# [WORK REQUEST]
Copy each line of the records below that has "have" in it.

# [DATA SECTION]
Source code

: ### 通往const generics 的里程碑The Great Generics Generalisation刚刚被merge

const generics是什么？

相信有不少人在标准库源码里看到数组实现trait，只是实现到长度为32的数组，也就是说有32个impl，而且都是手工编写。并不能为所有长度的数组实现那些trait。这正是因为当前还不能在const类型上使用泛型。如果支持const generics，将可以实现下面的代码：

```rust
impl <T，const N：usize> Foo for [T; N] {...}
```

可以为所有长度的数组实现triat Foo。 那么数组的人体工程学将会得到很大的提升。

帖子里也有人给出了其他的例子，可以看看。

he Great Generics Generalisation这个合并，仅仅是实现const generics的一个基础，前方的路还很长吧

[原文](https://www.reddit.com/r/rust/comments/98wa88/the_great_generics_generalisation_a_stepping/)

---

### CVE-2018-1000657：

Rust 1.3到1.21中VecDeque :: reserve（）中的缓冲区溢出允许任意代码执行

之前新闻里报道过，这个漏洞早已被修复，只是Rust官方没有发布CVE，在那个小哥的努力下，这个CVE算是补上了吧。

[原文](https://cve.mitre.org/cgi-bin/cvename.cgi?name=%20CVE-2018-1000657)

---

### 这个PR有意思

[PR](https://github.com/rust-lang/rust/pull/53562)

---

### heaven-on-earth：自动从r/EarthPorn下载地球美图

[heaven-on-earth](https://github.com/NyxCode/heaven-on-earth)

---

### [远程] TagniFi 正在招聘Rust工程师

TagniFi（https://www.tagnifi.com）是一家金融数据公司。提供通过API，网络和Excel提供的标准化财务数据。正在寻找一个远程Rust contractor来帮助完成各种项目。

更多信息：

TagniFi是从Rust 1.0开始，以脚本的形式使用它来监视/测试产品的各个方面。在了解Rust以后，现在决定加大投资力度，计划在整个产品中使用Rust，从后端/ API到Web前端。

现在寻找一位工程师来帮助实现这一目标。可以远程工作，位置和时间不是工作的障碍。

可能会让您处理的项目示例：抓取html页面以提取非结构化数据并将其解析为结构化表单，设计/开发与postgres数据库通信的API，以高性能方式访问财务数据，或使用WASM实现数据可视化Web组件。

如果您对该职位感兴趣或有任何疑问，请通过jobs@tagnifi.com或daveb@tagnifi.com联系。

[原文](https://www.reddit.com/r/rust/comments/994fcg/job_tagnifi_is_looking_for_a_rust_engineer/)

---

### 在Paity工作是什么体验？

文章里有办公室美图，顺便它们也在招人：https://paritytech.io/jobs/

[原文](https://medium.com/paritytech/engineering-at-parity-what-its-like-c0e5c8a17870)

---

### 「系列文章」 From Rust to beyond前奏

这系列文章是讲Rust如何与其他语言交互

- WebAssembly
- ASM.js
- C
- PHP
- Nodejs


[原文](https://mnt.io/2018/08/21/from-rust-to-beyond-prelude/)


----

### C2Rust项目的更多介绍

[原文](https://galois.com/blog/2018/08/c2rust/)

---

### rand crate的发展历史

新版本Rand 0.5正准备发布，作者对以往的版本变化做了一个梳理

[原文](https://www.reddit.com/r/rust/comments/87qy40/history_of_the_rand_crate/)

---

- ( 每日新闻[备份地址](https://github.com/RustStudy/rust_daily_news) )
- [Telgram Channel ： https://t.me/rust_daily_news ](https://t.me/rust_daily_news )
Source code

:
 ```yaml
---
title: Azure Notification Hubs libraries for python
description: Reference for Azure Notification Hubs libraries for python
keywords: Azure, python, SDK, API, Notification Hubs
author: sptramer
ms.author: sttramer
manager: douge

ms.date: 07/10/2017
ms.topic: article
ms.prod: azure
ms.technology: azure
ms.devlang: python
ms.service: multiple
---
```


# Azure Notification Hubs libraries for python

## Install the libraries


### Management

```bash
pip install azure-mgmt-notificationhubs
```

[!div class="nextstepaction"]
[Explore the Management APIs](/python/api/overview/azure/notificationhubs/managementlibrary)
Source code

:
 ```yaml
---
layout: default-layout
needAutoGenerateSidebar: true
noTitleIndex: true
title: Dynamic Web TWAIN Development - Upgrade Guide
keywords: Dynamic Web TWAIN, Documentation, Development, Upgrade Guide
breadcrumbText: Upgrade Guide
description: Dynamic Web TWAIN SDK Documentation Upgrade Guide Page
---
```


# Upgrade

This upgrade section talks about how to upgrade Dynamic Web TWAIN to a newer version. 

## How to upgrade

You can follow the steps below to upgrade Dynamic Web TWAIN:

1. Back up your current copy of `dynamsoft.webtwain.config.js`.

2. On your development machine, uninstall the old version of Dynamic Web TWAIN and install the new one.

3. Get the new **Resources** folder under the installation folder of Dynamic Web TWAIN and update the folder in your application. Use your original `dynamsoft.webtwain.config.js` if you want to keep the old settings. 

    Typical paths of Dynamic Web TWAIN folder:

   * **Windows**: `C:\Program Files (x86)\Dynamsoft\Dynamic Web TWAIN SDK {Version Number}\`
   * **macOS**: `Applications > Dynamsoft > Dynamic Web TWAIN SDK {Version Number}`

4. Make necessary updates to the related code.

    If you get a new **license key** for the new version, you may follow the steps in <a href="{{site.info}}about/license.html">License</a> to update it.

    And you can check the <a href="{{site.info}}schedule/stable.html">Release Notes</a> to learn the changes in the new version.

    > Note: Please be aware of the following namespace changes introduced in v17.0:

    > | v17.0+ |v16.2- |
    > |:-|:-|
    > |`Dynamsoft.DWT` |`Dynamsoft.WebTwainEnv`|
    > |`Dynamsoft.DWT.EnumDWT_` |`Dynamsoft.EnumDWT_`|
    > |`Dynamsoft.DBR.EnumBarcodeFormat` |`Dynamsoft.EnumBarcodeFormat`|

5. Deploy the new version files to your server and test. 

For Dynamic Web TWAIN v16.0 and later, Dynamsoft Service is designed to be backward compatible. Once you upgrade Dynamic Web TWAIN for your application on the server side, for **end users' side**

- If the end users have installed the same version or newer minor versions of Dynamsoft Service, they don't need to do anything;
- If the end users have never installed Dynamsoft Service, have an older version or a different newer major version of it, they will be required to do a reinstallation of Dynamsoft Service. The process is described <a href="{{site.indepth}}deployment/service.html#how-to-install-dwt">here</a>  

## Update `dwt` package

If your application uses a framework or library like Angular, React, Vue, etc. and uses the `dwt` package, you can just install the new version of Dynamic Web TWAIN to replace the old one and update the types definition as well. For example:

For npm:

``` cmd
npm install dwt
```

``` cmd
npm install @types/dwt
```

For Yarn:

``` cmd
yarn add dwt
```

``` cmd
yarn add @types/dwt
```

# [FINISHED EXERCISE]
- If the end users have installed the same version or newer minor versions of Dynamsoft Service, they don't need to do anything;
- If the end users have never installed Dynamsoft Service, have an older version or a different newer major version of it, they will be required to do a reinstallation of Dynamsoft Service. The process is described <a href="{{site.indepth}}deployment/service.html#how-to-install-dwt">here</a>  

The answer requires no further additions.